##### DATA EXTRACT #####
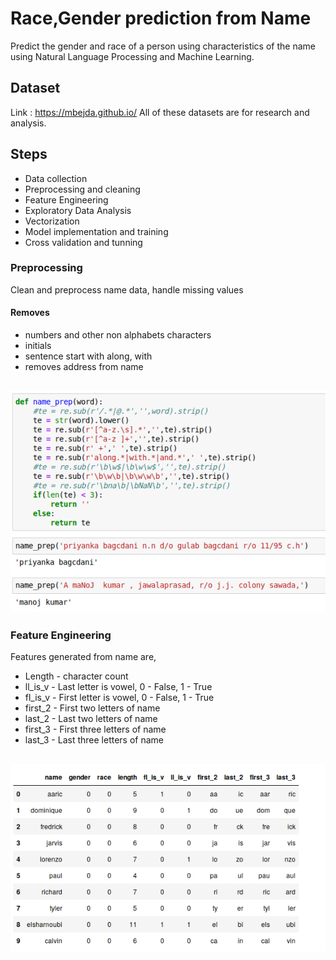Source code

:# Race,Gender prediction from Name
Predict the gender and race of a person using characteristics of the name using Natural Language Processing and Machine Learning.

## Dataset
Link : https://mbejda.github.io/
All of these datasets are for research and analysis.

## Steps
* Data collection
* Preprocessing and cleaning
* Feature Engineering
* Exploratory Data Analysis
* Vectorization
* Model implementation and training
* Cross validation and tunning

### Preprocessing
Clean and preprocess name data, handle missing values
#### Removes
* numbers and other non alphabets characters
* initials
* sentence start with along, with
* removes address from name
## ![](/img/pre.png)
### Feature Engineering
Features generated from name are,
* Length - character count
* ll_is_v - Last letter is vowel, 0 - False, 1 - True
* fl_is_v - First letter is vowel, 0 - False, 1 - True
* first_2 - First two letters of name
* last_2 - Last two letters of name
* first_3 - First three letters of name
* last_3 - Last three letters of name
## ![](/img/fafter.png)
#####
## WHAT NEEDS TO BE DONE
Leave out the pictures and output the rest of the records exactly.

## SOLUTION BELOW
Source code

:# Race,Gender prediction from Name
Predict the gender and race of a person using characteristics of the name using Natural Language Processing and Machine Learning.

## Dataset
Link : https://mbejda.github.io/
All of these datasets are for research and analysis.

## Steps
* Data collection
* Preprocessing and cleaning
* Feature Engineering
* Exploratory Data Analysis
* Vectorization
* Model implementation and training
* Cross validation and tunning

### Preprocessing
Clean and preprocess name data, handle missing values
#### Removes
* numbers and other non alphabets characters
* initials
* sentence start with along, with
* removes address from name
## ![](/img/pre.png)
### Feature Engineering
Features generated from name are,
* Length - character count
* ll_is_v - Last letter is vowel, 0 - False, 1 - True
* fl_is_v - First letter is vowel, 0 - False, 1 - True
* first_2 - First two letters of name
* last_2 - Last two letters of name
* first_3 - First three letters of name
* last_3 - Last three letters of name
## ![](/img/fafter.png)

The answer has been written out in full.